Çapkınca attığı gülümsemeye Defne hülyalı bakışlar atarken, Sıla o hülyalı bakışları babasına atıyordu.

''Of kim inanır babacığımın kırk iki yaşında olduğuna?'' diye sordu Sıla kendi kendine. ''Şu yakışıklılığa, karizmaya, endama, boya posa, duruşa bakar mısınız?

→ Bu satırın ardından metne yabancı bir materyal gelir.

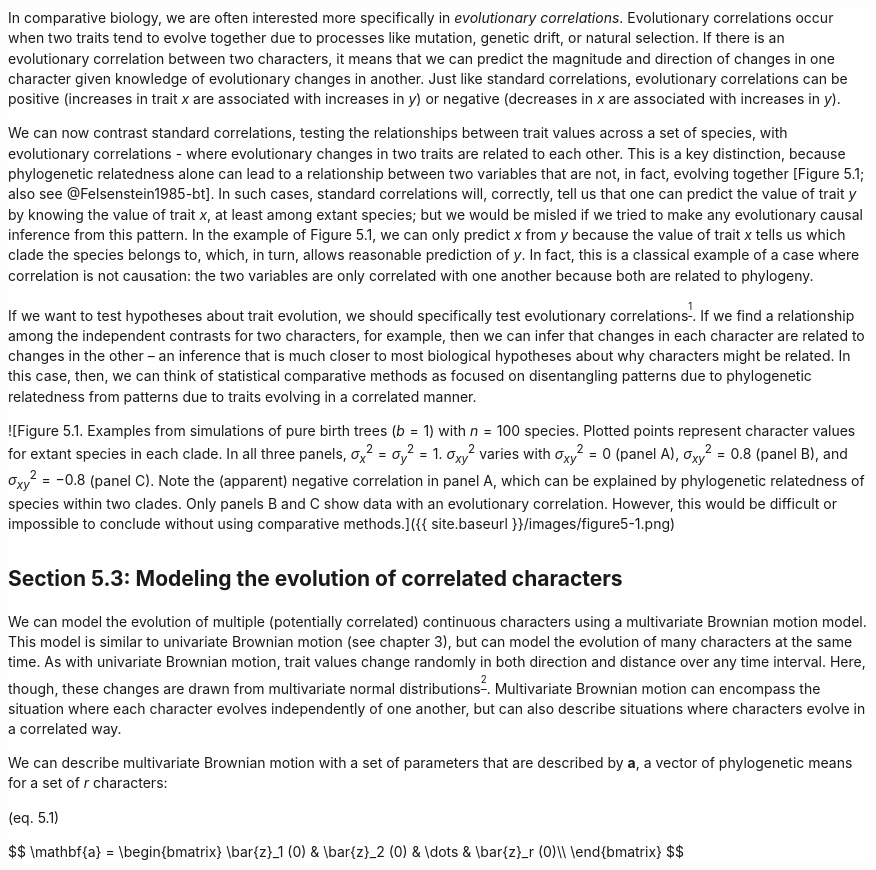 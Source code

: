 In comparative biology, we are often interested more specifically in *evolutionary correlations*. Evolutionary correlations occur when two traits tend to evolve together due to processes like mutation, genetic drift, or natural selection. If there is an evolutionary correlation between two characters, it means that we can predict the magnitude and direction of changes in one character given knowledge of evolutionary changes in another. Just like standard correlations, evolutionary correlations can be positive (increases in trait $x$ are associated with increases in $y$) or negative (decreases in $x$ are associated with increases in $y$).

We can now contrast standard correlations, testing the relationships between trait values across a set of species, with evolutionary correlations - where evolutionary changes in two traits are related to each other. This is a key distinction, because phylogenetic relatedness alone can lead to a relationship between two variables that are not, in fact, evolving together [Figure 5.1; also see @Felsenstein1985-bt]. In such cases, standard correlations will, correctly, tell us that one can predict the value of trait $y$ by knowing the value of trait $x$, at least among extant species; but we would be misled if we tried to make any evolutionary causal inference from this pattern. In the example of Figure 5.1, we can only predict $x$ from $y$ because the value of trait $x$ tells us which clade the species belongs to, which, in turn, allows reasonable prediction of $y$. In fact, this is a classical example of a case where correlation is not causation: the two variables are only correlated with one another because both are related to phylogeny.

If we want to test hypotheses about trait evolution, we should specifically test evolutionary correlations<sup><a name="footnote5.1_back">[$^1$](#footnote5.1)</a></sup>. If we find a relationship among the independent contrasts for two characters, for example, then we can infer that changes in each character are related to changes in the other – an inference that is much closer to most biological hypotheses about why characters might be related. In this case, then, we can think of statistical comparative methods as focused on disentangling patterns due to phylogenetic relatedness from patterns due to traits evolving in a correlated manner.

![Figure 5.1. Examples from simulations of pure birth trees ($b = 1$) with $n = 100$ species. Plotted points represent character values for extant species in each clade. In all three panels, $\sigma_x^2 = \sigma_y^2 = 1$. $\sigma_{xy}^2$ varies with $\sigma_{xy}^2 = 0$ (panel A), $\sigma_{xy}^2 = 0.8$ (panel B), and  $\sigma_{xy}^2 = -0.8$ (panel C). Note the (apparent) negative correlation in panel A, which can be explained by phylogenetic relatedness of species within two clades. Only panels B and C show data with an evolutionary correlation. However, this would be difficult or impossible to conclude without using comparative methods.]({{ site.baseurl }}/images/figure5-1.png)



## Section 5.3: Modeling the evolution of correlated characters

We can model the evolution of multiple (potentially correlated) continuous characters using a multivariate Brownian motion model. This model is similar to univariate Brownian motion (see chapter 3), but can model the evolution of many characters at the same time. As with univariate Brownian motion, trait values change randomly in both direction and distance over any time interval. Here, though, these changes are drawn from multivariate normal distributions<sup><a name="footnote5.2_back">[$^2$](#footnote5.2)</a></sup>. Multivariate Brownian motion can encompass the situation where each character evolves independently of one another, but can also describe situations where characters evolve in a correlated way.

We can describe multivariate Brownian motion with a set of parameters that are described by $\mathbf{a}$, a vector of phylogenetic means for a set of $r$ characters:

(eq. 5.1)
<div>
$$
\mathbf{a} =
\begin{bmatrix}
\bar{z}_1 (0) & \bar{z}_2 (0) & \dots & \bar{z}_r (0)\\
\end{bmatrix}
$$
</div>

Allah'ım özene bözene yaratmış sanki!''

Sıla babasına gerçekten çok düşkün bir kızdı. Babası Ekrem deyince akan sular duruyordu Sıla'da. Defne de babasını çok seviyordu ama Sıla apayrı bir şeydi. Ve maalesef ki aynı olay Teoman ve annesi arasındaki bağ da böyleydi.

Defne mi? Defne... Defne normaldi işte. Küçükken Defne'ye 'En çok anneni mi yoksa babanı mı seviyorsun?' diye sorduklarında Sıla 'Babamı!' dediğinde Teoman 'Annem!' diye cevap verirken Defne şirince gülümseyip 'İkisini de!' diyerek cevap verirdi.

''Bana çekmiş,'' dedi Teoman yerinde dikleşirken. Defne de onu onaylayarak başını hızlıca aşağı yukarı salladığında Teoman küçük kız kardeşine göz kırparak öpücük attı.